Since I work full-time, i cannot use the pairtrade software during the day and have been experimenting with using EOD data to find suitable pairs and then attempting to get a similiar or better price the next morning. Sometimes this results in missed trades, sometimes it also helps avoid extreme price changes. An example of a trade that presented itself at close yesterday was "short FLT@11.80, long TEN@1.30". While TEN has remained steady, FLT has rocketed to 13.56! In the opinion of those who have been doing this longer than I, does this now make it an even more appealing trade, or is this 15% movement an indication that they should no longer be used as a pair? (looking at the graphs from yesterday correltation is very high, with reasonable looking % from mean and spread charts - spread trending, % from mean oscillating).

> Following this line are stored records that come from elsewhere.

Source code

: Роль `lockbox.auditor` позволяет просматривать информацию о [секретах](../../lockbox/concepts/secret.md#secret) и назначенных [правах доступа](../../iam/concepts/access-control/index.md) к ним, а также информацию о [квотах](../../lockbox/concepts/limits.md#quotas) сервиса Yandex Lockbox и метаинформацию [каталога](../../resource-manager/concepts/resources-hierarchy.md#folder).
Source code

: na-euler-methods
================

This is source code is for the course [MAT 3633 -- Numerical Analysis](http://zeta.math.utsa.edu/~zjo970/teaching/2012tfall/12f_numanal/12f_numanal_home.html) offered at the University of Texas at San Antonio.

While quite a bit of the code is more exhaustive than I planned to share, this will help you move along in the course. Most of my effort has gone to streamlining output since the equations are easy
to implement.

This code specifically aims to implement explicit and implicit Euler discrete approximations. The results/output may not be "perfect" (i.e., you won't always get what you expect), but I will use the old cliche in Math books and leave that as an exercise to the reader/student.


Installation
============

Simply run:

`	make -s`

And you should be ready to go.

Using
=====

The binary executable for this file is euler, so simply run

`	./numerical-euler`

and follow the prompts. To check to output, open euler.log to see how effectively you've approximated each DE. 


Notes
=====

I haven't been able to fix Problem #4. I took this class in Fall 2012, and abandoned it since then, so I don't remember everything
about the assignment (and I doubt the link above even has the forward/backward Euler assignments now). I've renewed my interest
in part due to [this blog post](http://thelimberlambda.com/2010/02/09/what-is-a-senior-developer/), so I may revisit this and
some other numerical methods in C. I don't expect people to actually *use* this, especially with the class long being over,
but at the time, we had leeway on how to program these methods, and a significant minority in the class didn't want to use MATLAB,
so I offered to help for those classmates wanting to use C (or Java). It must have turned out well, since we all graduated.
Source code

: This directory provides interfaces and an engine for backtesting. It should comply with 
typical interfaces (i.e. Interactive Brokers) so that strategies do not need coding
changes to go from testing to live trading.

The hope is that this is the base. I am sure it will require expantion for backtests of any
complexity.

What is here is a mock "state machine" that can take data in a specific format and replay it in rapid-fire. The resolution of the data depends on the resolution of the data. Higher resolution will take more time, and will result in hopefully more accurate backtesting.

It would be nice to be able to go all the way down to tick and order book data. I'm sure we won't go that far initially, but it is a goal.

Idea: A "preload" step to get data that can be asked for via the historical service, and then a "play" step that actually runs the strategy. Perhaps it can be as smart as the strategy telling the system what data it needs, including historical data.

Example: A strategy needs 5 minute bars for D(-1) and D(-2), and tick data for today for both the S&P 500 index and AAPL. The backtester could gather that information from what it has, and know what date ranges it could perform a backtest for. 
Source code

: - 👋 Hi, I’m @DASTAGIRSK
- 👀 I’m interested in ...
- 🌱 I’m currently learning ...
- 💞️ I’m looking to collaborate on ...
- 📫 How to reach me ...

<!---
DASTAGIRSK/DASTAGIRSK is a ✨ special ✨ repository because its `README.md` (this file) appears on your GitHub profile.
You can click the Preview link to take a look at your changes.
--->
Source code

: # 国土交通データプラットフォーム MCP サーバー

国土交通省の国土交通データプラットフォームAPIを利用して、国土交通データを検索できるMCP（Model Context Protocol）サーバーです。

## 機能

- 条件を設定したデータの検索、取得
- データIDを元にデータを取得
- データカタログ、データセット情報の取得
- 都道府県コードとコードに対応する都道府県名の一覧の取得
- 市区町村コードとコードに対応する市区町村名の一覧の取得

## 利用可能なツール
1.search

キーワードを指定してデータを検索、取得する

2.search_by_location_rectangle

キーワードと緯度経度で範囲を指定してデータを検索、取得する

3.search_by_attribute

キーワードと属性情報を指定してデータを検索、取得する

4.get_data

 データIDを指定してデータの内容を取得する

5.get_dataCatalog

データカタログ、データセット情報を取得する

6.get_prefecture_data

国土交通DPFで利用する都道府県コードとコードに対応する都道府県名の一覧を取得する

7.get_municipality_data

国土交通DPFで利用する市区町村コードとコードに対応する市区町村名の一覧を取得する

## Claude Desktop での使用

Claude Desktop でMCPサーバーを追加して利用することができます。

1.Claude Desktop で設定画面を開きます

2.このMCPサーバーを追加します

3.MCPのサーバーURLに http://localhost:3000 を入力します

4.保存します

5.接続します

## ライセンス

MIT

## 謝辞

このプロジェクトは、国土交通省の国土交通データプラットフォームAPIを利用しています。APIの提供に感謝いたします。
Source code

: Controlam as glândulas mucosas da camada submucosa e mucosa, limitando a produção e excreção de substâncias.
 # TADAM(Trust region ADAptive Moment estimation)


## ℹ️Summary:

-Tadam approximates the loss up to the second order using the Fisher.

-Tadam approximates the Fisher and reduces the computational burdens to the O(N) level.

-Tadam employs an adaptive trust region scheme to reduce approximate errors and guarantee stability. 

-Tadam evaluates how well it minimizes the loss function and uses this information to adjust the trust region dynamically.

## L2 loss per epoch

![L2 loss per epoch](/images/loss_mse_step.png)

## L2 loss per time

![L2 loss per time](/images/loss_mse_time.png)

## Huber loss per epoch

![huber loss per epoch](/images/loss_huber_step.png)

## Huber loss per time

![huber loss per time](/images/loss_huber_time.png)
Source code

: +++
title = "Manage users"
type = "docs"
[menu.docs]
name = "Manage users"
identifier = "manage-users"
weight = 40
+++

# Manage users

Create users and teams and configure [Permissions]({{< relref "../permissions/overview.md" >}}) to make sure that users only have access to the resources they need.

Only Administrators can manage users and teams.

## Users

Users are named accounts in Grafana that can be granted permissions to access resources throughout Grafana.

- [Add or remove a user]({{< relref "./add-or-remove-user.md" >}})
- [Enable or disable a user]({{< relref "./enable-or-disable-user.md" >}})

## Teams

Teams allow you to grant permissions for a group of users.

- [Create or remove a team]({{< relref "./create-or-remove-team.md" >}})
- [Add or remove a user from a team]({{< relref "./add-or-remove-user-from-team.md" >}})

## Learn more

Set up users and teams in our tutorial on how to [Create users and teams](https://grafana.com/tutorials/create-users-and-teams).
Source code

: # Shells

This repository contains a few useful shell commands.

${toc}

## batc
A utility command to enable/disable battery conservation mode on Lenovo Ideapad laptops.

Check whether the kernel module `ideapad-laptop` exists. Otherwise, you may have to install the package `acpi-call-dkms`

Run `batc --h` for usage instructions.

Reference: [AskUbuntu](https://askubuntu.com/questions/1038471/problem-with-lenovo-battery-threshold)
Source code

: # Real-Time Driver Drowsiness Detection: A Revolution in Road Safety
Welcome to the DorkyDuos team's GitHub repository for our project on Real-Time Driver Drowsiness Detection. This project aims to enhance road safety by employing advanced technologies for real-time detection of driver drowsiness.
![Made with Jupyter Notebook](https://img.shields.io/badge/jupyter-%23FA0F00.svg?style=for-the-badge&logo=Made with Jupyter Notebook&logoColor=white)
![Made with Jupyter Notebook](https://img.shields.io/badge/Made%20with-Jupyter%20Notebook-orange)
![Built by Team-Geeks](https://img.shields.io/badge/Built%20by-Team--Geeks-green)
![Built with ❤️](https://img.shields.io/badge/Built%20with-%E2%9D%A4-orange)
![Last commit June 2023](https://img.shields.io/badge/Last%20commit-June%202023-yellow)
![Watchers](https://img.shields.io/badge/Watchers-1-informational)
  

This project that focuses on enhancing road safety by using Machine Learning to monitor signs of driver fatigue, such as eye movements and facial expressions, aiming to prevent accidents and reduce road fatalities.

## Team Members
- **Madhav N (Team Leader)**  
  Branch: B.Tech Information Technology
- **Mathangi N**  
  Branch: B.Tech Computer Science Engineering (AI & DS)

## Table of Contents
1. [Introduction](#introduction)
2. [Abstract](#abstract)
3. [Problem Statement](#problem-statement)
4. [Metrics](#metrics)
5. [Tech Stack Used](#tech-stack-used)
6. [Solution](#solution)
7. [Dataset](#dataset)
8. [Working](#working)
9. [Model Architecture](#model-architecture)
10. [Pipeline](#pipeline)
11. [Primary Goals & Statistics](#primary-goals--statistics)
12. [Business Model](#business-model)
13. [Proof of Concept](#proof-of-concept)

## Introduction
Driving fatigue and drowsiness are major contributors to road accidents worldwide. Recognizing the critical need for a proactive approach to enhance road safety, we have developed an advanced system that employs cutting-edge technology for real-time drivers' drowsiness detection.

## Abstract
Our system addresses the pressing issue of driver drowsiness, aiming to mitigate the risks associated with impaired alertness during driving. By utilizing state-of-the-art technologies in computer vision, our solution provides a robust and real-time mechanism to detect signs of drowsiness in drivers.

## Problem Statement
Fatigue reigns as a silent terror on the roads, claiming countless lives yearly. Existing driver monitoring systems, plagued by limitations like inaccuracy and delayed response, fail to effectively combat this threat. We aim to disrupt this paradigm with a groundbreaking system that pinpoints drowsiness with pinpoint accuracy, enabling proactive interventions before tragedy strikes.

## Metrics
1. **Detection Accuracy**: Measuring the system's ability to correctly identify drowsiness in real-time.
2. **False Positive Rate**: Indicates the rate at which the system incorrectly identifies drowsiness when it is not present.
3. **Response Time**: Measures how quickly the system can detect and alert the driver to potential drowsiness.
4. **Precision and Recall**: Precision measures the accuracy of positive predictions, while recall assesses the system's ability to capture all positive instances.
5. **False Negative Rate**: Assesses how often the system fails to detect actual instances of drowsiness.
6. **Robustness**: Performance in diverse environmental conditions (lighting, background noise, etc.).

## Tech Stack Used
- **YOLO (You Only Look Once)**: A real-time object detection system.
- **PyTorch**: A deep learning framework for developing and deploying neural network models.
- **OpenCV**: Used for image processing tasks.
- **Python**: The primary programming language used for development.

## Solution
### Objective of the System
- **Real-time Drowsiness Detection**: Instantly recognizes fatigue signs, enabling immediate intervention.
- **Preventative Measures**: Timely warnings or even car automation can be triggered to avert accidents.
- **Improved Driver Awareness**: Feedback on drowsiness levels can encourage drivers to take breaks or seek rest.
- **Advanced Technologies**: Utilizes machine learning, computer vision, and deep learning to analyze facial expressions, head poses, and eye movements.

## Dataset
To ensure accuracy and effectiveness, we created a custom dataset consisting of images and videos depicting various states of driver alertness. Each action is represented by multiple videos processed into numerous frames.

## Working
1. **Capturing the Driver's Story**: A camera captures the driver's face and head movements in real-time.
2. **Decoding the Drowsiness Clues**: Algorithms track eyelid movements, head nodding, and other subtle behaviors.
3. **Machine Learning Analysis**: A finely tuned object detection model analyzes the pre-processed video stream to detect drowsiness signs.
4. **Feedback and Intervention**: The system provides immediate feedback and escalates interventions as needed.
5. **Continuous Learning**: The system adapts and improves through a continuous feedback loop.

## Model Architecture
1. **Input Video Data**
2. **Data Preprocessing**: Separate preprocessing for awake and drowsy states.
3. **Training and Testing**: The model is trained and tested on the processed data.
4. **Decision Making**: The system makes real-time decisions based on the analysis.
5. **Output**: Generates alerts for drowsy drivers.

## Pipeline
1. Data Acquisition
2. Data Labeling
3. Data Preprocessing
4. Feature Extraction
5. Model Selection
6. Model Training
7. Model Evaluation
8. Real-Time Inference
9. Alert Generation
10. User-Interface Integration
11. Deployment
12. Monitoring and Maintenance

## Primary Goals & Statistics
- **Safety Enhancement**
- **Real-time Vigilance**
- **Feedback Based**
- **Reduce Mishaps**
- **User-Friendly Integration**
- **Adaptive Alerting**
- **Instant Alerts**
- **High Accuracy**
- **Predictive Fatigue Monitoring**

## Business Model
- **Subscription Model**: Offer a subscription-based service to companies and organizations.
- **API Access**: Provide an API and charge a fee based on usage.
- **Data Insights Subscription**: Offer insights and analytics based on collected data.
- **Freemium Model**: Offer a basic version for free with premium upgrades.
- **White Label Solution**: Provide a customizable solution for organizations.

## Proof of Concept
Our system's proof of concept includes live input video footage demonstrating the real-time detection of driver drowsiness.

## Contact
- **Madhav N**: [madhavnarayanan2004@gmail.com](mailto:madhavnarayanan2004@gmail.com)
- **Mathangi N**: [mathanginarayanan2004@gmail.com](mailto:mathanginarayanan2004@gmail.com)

The market bounced hard of its march lows by the leak of memo that citigroup would be announcing a profitable quarter for the first time in awhile, shorts immediately starting covering and the market has since sucked in new gullible buyers on the premise of a ''economic recovery'' just the same mentality in 1930. Look for a big bank announcing bad news in tandem with a 2%+ down day on big volume for a trend reversal.
lol? do you watch the market 16hrs a day?
It was exactly the rumour of citi/banking sector returning to profitability and stabilizing in March that induced the short covering, plus a myriad of indicators support this theory that this run up has more to do with short covering than fresh buying, the nominal increase in the stock market value hasn't matched the outflow from money/bond/paper funds, nowhere near it. Also with unemployment set to rise for the next 2 years at least, plus savings rate going from -9% to +7% where do you think new corporate earnings are going to come from? the whole world is still de-leveraging and since consumption is correlated to profits the risk is on the downside. The market has priced in a recovery and anything less is going to disappoint. I could go on and on all day about this with supporting data, but this is a pair trading journal, not a economic debating journal, if you don't see clouds on the horizon I guess your looking through a different lens than me which is fine, that's what makes a market, buyers and sellers.
''Whenever you find yourself on the side of the majority, it's time to pause and reflect.'' Mark Twain.